In “Ascertaining Reality Pt. 1,” I briefly mention the dichotomy between empiricism and rationalism, which are two extremes of thought on how to arrive at certainty. One advocates for experience as the best way and the other for reason. These are extreme views because neither allow for a gradient between them. I’d say that you can only ascertain reality by using both experience and reason. However, it’s hard to figure out how to use experience to liken your perception to reality, so trade “experience” for “empathy.” Use empathy and reason to pursue knowledge.
I equate empathy and experience because the only way to elevate your empathy is to widen the breadth of your own experience. When it comes to emotional responses, there’re essentially three options on the table: sympathy, empathy, or apathy.
Apathy can be thought of as indifference, and sympathy is projecting emotions onto a situation, guessing at which are appropriate. Empathy is unique, in that it requires that you actually relate to the experience of another person and not merely fumble for a fitting emotion; you have to know how they feel. Very clearly, the only way to relate to more people’s experiences is to have more experiences of your own (and to reflect so that you learn from them).
Empathy is an essential part of forming your perspective because it allows you peek through someone else’s lens — to test-drive their point of view — and compare it to your own. Maybe you find something “real” looking through that lens that you hadn’t considered. Incorporate that thing into your perspective, and you’re one step closer to ascertaining reality. The value that experience has in the pursuit of knowledge is that it allows you to elevate your empathy to more aptly learn from others’ perspectives.
The next component is reason, which deals with the transcendental part of reality — the topic of part one. There are things you can’t experience that are still a part of reality, and you must employ reason to understand those things.
Your answers have to satisfy logic, but because of the type of questions you’re asking, you can’t prove your answers through experience. It is this part of reality where introspection can inform your perspective, as opposed to empathy. This sort of understanding is about personal discovery — finding out what you believe and developing those beliefs where they’re incomplete. Philosophy and religion are so valuable in this particular process because they are the perfect prompts for self-discovery; they ask all the right questions and propose articulate answers that have stood the test of time.
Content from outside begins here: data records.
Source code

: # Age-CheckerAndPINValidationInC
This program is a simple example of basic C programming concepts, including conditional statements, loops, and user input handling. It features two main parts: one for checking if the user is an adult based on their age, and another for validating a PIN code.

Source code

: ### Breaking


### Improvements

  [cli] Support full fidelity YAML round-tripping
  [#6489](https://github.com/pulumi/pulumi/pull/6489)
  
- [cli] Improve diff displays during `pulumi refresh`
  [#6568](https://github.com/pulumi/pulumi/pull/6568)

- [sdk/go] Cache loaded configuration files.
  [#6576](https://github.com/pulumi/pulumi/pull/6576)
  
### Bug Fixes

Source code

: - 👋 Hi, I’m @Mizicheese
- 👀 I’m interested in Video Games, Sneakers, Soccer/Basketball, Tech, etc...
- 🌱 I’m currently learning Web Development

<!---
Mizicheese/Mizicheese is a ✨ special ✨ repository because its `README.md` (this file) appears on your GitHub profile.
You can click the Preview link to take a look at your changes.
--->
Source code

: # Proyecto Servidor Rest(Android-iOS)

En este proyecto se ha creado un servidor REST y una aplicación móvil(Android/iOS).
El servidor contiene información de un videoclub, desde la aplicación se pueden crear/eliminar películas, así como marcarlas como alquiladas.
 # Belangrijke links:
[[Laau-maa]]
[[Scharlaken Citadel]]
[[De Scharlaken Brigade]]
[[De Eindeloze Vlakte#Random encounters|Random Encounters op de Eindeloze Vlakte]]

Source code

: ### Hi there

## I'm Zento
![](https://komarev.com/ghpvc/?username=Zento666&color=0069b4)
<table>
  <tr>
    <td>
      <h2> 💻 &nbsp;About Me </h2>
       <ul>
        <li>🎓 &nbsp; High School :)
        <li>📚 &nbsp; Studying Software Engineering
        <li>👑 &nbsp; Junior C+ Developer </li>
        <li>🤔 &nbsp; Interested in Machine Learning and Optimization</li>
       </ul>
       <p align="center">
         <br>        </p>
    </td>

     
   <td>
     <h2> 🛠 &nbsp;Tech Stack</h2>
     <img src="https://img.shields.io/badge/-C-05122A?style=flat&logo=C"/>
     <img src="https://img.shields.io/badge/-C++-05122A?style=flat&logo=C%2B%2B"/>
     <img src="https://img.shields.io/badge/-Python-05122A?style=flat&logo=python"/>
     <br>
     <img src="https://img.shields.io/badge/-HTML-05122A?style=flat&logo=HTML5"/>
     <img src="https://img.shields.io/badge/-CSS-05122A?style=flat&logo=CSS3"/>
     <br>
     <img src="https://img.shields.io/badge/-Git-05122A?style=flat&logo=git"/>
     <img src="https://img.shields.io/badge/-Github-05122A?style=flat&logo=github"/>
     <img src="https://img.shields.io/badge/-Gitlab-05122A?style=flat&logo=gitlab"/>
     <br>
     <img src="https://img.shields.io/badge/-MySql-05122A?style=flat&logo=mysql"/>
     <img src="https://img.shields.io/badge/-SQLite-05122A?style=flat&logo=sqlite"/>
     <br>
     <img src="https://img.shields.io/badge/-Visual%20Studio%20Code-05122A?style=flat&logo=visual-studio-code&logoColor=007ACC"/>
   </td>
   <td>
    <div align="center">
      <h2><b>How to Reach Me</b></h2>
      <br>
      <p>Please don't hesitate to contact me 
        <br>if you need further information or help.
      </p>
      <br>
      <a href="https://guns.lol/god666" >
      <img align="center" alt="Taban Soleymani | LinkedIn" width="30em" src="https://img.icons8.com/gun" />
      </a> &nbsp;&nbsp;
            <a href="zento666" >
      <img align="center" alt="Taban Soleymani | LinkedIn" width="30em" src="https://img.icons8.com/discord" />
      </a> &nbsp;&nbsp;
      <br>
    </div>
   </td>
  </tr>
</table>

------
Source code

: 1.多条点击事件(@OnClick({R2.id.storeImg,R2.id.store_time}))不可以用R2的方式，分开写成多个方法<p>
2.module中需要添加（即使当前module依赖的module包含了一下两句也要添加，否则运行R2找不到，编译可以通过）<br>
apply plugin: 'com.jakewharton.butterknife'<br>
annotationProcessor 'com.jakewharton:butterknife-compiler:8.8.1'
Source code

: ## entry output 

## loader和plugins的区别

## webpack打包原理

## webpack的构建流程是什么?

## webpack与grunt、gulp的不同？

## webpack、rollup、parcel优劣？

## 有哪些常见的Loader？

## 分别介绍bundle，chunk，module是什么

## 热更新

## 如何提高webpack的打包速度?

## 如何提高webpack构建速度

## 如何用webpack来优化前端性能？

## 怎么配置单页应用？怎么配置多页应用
I prioritize philosophy in my personal pursuit of knowledge, using the ideas therein to spark my own thoughts, questions, and attempts at answers. I consider philosophies to have a greater piece of reality in them than most individuals’ perspectives because philosophies are the product of many individuals’ thoughts overtime. Like a science experiment with reproducible results or a peer-reviewed research paper, popular philosophies are rigorous systems of thought that hold weight because they resonate with people across time, space, and context. Philosophies are sources of intelligible knowledge that are likely to be more akin to reality than an individual’s perspective, solely because they present perspectives that are echoed by many individuals. So, if you’re trying to ascertain reality, exploring philosophy and indulging in introspection wouldn’t be bad places to start.
There are two parts of reality: the physical and the transcendental. The former is defined by science and characterized by our perceptions and empirical experience. The latter is purely intelligible and is what is beyond our physical perceptions, yet it is a central part of our perspectives. Reality would not be complete without either of these parts, and that’s why, in the pursuit of knowledge, it’s best to employ both empathy and reason.
Take our world in your hand, spin it around, peer beneath it, and peel back its layers in search of what is real. Sift through the information available to you and refine your point of view according to what you find. Liken your perspective to reality.